ペリカン文書(1993年アメリカ)

The Pellcan Brief

ジョン・グリシャム原作の同名小説を映画化したリーガル・サスペンス。
監督は『大統領の陰謀』で評価されたアラン・J・パクラで、本作は『大統領の陰謀』を彷彿させる作品だ。

とは言え、僕はそこまでこの映画は楽しめなかったかなぁ。思ったほど、盛り上がらなかった。
ハッキリ言って、この映画の魅力のほとんどは主演のジュリア・ロバーツとデンゼル・ワシントンくらい。

90年代はジョン・グリシャムの原作本がハリウッドでも大人気で、何本も映画化されましたが、
悪い意味で、どこか淡々としていて映画にメリハリが無い。アラン・J・パクラもこういう映画は得意だと思いますが、
サスペンス描写にしても、映画の終盤に少しだけあるアクションにしても、ほぼほぼ盛り上がらずに終わってしまう。

映画は一夜にして最高裁判事が2人も殺害された事件を知って、
ショックを受けていた判事の友人でもあった大学教授キャラハンが、報道を見て事件について
仮説を立てて真犯人像を推理した論文を彼の恋人である検査官を目指す教え子のダービーから受け取り、
それをFBIの法律顧問である友人に渡したことからダービーが、謎の連中から命を狙われることになり、
次々と関係者が謎の死を遂げ、ダービーはヘラルド紙の新聞記者グランサムに助けを求める姿を描いています。

後にジュリア・ロバーツが、「なんで、あの映画のあの内容でデンゼルとのキスシーンがなかったのだろ!?」と
当の本人が堂々と言っていて驚きましたが、確かに本作の内容的には2人が恋に落ちても不思議ではないのだが、
映画の冒頭でキャラハンと恋人関係であるように描かれているし、短時間で起こった中で気持ちが変わるのを
描くというには、あまりに強引な力技にしかならないので、僕は結果的に2人のロマンスを描かなくて良かったと思う。

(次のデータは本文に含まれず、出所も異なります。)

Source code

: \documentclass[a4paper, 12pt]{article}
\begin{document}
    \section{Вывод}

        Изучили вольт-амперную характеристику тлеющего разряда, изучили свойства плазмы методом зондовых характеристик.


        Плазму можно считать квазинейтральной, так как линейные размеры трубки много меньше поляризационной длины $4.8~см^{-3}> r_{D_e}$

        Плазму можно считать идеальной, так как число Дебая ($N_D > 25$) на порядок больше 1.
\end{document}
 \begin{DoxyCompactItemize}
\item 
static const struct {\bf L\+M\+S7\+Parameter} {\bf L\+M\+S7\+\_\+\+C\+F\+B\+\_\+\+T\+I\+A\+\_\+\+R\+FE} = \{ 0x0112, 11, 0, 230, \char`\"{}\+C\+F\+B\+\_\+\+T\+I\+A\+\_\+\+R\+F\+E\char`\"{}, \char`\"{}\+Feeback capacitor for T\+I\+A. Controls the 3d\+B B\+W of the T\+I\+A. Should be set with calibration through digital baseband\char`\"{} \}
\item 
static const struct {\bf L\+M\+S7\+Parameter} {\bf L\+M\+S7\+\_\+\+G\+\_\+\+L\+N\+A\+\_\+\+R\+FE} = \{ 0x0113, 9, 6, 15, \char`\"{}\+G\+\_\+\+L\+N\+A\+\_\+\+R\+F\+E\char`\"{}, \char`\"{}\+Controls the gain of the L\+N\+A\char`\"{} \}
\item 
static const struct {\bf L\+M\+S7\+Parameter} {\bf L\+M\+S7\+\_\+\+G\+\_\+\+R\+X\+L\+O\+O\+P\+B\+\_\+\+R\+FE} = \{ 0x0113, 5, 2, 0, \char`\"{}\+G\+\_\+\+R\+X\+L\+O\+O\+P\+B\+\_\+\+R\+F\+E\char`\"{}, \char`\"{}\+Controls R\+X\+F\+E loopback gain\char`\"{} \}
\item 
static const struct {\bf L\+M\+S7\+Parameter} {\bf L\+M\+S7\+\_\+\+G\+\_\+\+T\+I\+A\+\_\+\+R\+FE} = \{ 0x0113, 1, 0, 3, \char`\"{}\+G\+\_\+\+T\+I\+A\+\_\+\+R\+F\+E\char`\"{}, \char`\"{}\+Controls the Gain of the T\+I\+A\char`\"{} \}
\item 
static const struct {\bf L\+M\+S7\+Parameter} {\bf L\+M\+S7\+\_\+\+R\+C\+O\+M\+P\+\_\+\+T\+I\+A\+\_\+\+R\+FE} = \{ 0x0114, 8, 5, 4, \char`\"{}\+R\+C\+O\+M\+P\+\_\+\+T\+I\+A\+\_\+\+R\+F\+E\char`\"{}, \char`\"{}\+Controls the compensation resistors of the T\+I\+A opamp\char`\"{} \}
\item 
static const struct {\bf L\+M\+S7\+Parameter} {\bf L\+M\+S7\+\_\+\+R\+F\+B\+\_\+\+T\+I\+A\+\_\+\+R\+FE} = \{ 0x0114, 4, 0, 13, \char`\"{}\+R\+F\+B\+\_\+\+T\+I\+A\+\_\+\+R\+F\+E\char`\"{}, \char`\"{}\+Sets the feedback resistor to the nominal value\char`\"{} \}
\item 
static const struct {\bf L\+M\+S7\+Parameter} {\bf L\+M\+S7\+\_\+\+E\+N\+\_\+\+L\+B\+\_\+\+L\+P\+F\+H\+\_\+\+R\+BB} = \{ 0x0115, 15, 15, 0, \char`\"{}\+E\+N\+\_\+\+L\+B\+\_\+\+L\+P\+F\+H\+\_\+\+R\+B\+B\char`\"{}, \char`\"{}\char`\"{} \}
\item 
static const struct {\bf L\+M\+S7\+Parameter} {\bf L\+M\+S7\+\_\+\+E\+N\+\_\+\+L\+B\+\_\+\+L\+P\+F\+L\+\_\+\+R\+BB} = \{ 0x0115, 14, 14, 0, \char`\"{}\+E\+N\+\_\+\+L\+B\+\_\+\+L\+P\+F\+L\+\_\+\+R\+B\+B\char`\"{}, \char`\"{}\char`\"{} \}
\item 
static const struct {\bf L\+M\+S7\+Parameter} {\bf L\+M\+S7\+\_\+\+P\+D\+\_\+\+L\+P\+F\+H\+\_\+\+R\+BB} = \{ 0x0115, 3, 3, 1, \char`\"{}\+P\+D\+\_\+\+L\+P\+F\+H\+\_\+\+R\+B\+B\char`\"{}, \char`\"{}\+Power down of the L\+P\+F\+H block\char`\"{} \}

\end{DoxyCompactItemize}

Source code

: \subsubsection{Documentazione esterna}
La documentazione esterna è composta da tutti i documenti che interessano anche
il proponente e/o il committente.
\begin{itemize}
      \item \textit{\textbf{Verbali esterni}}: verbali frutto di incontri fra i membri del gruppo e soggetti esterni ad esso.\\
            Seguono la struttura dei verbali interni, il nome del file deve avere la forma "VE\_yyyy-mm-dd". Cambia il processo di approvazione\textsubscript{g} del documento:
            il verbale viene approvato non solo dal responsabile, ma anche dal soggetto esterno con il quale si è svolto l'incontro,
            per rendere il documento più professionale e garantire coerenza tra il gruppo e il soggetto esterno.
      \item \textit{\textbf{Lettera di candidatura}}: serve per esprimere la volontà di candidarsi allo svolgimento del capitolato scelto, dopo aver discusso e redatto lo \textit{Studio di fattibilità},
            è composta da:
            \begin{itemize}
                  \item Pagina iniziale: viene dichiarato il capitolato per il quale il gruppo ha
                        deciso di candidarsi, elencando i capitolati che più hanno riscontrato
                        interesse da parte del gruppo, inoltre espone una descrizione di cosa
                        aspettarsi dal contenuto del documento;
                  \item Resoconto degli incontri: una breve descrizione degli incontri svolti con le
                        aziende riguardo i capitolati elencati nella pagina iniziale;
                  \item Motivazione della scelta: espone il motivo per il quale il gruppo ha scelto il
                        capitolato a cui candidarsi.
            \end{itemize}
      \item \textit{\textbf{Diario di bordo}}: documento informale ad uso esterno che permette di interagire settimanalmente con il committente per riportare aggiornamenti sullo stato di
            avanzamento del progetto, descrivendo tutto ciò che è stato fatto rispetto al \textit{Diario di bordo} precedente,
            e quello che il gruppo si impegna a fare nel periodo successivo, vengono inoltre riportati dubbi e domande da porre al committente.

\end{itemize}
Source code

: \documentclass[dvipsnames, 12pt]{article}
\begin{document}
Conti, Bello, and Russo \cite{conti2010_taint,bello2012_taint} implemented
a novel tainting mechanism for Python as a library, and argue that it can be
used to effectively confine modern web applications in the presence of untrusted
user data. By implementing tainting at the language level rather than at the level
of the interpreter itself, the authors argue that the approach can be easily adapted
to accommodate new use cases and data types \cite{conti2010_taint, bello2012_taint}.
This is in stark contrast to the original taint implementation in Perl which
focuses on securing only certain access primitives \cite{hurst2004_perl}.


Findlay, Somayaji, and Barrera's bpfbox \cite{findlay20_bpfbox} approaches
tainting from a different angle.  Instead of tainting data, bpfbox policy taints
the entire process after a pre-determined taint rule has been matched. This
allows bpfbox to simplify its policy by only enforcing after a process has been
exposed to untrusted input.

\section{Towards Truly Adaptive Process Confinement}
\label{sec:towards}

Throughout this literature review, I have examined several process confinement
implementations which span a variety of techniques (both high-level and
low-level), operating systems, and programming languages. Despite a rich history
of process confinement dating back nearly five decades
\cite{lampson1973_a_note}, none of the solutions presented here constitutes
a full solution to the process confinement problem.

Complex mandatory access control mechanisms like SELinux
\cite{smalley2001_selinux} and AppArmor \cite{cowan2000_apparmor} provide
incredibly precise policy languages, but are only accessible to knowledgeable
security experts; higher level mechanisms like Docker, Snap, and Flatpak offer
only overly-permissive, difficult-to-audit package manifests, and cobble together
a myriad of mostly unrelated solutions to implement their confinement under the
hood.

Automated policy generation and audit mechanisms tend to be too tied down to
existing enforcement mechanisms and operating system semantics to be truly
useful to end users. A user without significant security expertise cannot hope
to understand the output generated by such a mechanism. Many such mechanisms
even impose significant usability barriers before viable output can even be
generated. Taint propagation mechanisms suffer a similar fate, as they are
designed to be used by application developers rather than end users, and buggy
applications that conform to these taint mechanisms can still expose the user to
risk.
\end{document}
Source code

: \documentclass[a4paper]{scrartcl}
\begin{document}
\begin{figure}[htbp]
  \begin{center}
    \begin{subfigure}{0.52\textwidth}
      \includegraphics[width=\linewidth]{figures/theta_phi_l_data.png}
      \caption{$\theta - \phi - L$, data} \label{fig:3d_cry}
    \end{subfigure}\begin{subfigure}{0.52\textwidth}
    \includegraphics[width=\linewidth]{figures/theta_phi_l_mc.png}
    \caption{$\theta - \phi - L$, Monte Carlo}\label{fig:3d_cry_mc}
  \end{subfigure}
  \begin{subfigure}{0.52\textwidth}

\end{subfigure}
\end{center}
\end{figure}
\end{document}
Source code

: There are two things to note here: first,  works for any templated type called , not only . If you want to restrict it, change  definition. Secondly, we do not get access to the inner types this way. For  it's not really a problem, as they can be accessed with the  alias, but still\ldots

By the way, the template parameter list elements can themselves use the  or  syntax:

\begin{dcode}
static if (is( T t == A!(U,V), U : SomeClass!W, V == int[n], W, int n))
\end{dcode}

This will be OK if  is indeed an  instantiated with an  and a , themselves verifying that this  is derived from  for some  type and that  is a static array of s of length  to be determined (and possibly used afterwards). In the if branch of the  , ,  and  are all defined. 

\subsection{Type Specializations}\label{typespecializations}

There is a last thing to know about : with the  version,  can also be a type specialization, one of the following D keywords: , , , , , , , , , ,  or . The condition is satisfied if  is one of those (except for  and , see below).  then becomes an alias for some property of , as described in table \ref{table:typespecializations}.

2人のロマンスを匂わせるには、あまりに時間が短過ぎるかな。
そんな刹那的に2人が求め合うみたいな姿を描いても、本編にはあまり関係のないエピソードになってしまうし、
あまりに唐突なものに見えて、それを最後まで必然性あるエピソードとして扱うことはできなかったと思う。

それから、こういうことはあんまり言いたくはないが、本作製作当時はまだ黒人男性と白人女性のロマンスを
当たり前のようにメジャー映画の中で描けるほど、ハリウッドのプロダクションもボーダーレスではなかったと思う。
それこそ、今であれば作り手も躊躇なく描いていたかもしれませんが、当時はそういう空気ではなかったと思います。

だからこそ、サスペンス劇についてはもっと頑張って欲しかったなぁ。ハッキリ言って、かなり物足りない。

アラン・J・パクラはもっと出来るディレクターだったと思うし、何か徹底したものを表現できる、
芯のある映像作家だったと思うのですが、本作には強い芯が無い。前半で関係者が次々と不審死を遂げていくが、
これらも良く言えば、ダービーが自身の命の危険を察知したと言えばそうかもしれないが、その割りにスリルが希薄だ。
なんか淡々としていて、悪い意味で緊張感がない。どこか表層的なものに感じられてしまい、ここは全く良くない。

終盤は一転して、軽いアクションもあるのですが、それも表層的だ。全然、盛り上がらず、全くハラハラさせられない。
映画の中盤にあるダービーに接近するスタンリー・トゥッチ演じる雇われた殺し屋にしても、あの結末は意味不明。
あれだけ危険な状況にダービーを晒しておきながら、「実は見ていましたよ」と言われても、全く説得力が無い。

しかも、終盤の駐車場でのクラッシュ・シーンも今一つ迫力に欠ける。
これなら描かない方が良かったのではないかとすら思えてしまう。観客にそう思わせてしまってはダメですね。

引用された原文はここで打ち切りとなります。